Hopefully, I don’t sound like the TOI quoting the Harvard Independent (not even Harvard’s main daily) quoting the TOI I believe this is the first time that I’ve seen the Grey Lady use Sepia Mutiny in a leadoff quote, with a link and everything. I was so excited that I forgave the author his confusion between “South Asian” and “SouthEast Asian” (to be fair, my Mom has been known to do that too …)

SM is quoted again in the middle of the article, with the quote taking up the entire fifth paragraph:

“Viswanathan might have plagiarism issues with more than McCafferty’s books,” wrote Janak Ramakrishnan, another blogger [sic] at Sepia Mutiny. Mr. Ramakrishnan had noticed a similarity between pious aphorisms scribbled onto posters by a character in Ms. Viswanathan’s book (“If from drink you get your thrill, take precaution, write your will” and “All the dangerous drug abusers end up safe as total losers”) and passages from the 1990 book “Haroun and the Sea of Stories” by Salman Rushdie. A chapter titled “The Mail Coach” in Mr. Rushdie’s book depicts a series of rhyming road signs, including two that read, “If from speed you get your thrill, take precaution, make your will” and “All the dangerous overtakers end up safe at the undertaker’s.” [Link]

Again, I was so excited about the extended quote that I forgave the author his confusion between bloggers (those on the masthead) and commenters – the rest of the mutiny family writing large.
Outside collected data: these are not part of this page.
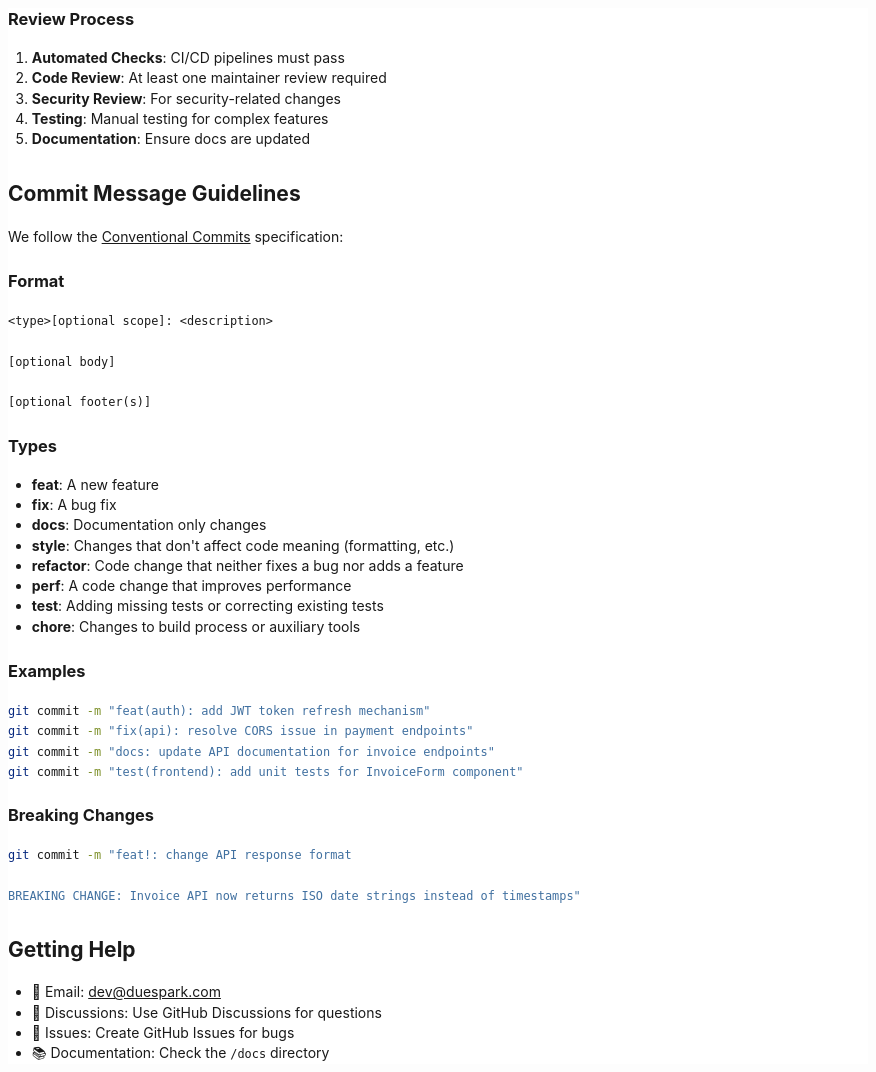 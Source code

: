 ### Review Process

1. **Automated Checks**: CI/CD pipelines must pass
2. **Code Review**: At least one maintainer review required
3. **Security Review**: For security-related changes
4. **Testing**: Manual testing for complex features
5. **Documentation**: Ensure docs are updated

## Commit Message Guidelines

We follow the [Conventional Commits](https://www.conventionalcommits.org/) specification:

### Format
```
<type>[optional scope]: <description>

[optional body]

[optional footer(s)]
```

### Types
- **feat**: A new feature
- **fix**: A bug fix
- **docs**: Documentation only changes
- **style**: Changes that don't affect code meaning (formatting, etc.)
- **refactor**: Code change that neither fixes a bug nor adds a feature
- **perf**: A code change that improves performance
- **test**: Adding missing tests or correcting existing tests
- **chore**: Changes to build process or auxiliary tools

### Examples
```bash
git commit -m "feat(auth): add JWT token refresh mechanism"
git commit -m "fix(api): resolve CORS issue in payment endpoints"
git commit -m "docs: update API documentation for invoice endpoints"
git commit -m "test(frontend): add unit tests for InvoiceForm component"
```

### Breaking Changes
```bash
git commit -m "feat!: change API response format

BREAKING CHANGE: Invoice API now returns ISO date strings instead of timestamps"
```

## Getting Help

- 📧 Email: dev@duespark.com
- 💬 Discussions: Use GitHub Discussions for questions
- 🐛 Issues: Create GitHub Issues for bugs
- 📚 Documentation: Check the `/docs` directory
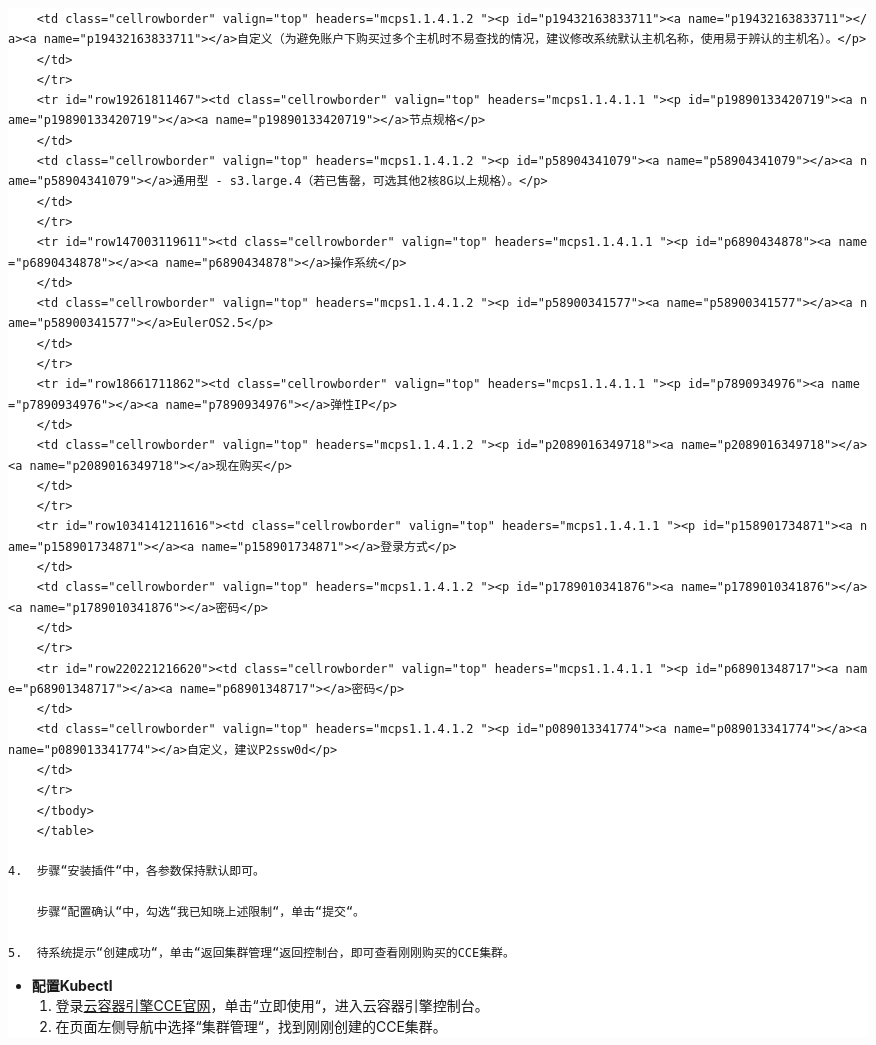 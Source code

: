         <td class="cellrowborder" valign="top" headers="mcps1.1.4.1.2 "><p id="p19432163833711"><a name="p19432163833711"></a><a name="p19432163833711"></a>自定义（为避免账户下购买过多个主机时不易查找的情况，建议修改系统默认主机名称，使用易于辨认的主机名）。</p>
        </td>
        </tr>
        <tr id="row19261811467"><td class="cellrowborder" valign="top" headers="mcps1.1.4.1.1 "><p id="p19890133420719"><a name="p19890133420719"></a><a name="p19890133420719"></a>节点规格</p>
        </td>
        <td class="cellrowborder" valign="top" headers="mcps1.1.4.1.2 "><p id="p58904341079"><a name="p58904341079"></a><a name="p58904341079"></a>通用型 - s3.large.4（若已售罄，可选其他2核8G以上规格）。</p>
        </td>
        </tr>
        <tr id="row147003119611"><td class="cellrowborder" valign="top" headers="mcps1.1.4.1.1 "><p id="p6890434878"><a name="p6890434878"></a><a name="p6890434878"></a>操作系统</p>
        </td>
        <td class="cellrowborder" valign="top" headers="mcps1.1.4.1.2 "><p id="p58900341577"><a name="p58900341577"></a><a name="p58900341577"></a>EulerOS2.5</p>
        </td>
        </tr>
        <tr id="row18661711862"><td class="cellrowborder" valign="top" headers="mcps1.1.4.1.1 "><p id="p7890934976"><a name="p7890934976"></a><a name="p7890934976"></a>弹性IP</p>
        </td>
        <td class="cellrowborder" valign="top" headers="mcps1.1.4.1.2 "><p id="p2089016349718"><a name="p2089016349718"></a><a name="p2089016349718"></a>现在购买</p>
        </td>
        </tr>
        <tr id="row1034141211616"><td class="cellrowborder" valign="top" headers="mcps1.1.4.1.1 "><p id="p158901734871"><a name="p158901734871"></a><a name="p158901734871"></a>登录方式</p>
        </td>
        <td class="cellrowborder" valign="top" headers="mcps1.1.4.1.2 "><p id="p1789010341876"><a name="p1789010341876"></a><a name="p1789010341876"></a>密码</p>
        </td>
        </tr>
        <tr id="row220221216620"><td class="cellrowborder" valign="top" headers="mcps1.1.4.1.1 "><p id="p68901348717"><a name="p68901348717"></a><a name="p68901348717"></a>密码</p>
        </td>
        <td class="cellrowborder" valign="top" headers="mcps1.1.4.1.2 "><p id="p089013341774"><a name="p089013341774"></a><a name="p089013341774"></a>自定义，建议P2ssw0d</p>
        </td>
        </tr>
        </tbody>
        </table>

    4.  步骤“安装插件“中，各参数保持默认即可。

        步骤“配置确认“中，勾选“我已知晓上述限制“，单击“提交“。

    5.  待系统提示“创建成功“，单击“返回集群管理“返回控制台，即可查看刚刚购买的CCE集群。


-   **配置Kubectl**
    1.  登录[云容器引擎CCE官网](https://www.huaweicloud.com/product/cce.html)，单击“立即使用“，进入云容器引擎控制台。
    2.  在页面左侧导航中选择“集群管理“，找到刚刚创建的CCE集群。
As a matter of fact, I think this is the first time I’ve seen SM quoted by the MSM in a situation where all of the quotes were taken from readers, and none from the MastheadMutineers. As all of you out there in cyberia know, it takes a village to raze a topic, and so I wanted to say thank you to you all. Without your efforts the Mutiny would literally not have been quoted.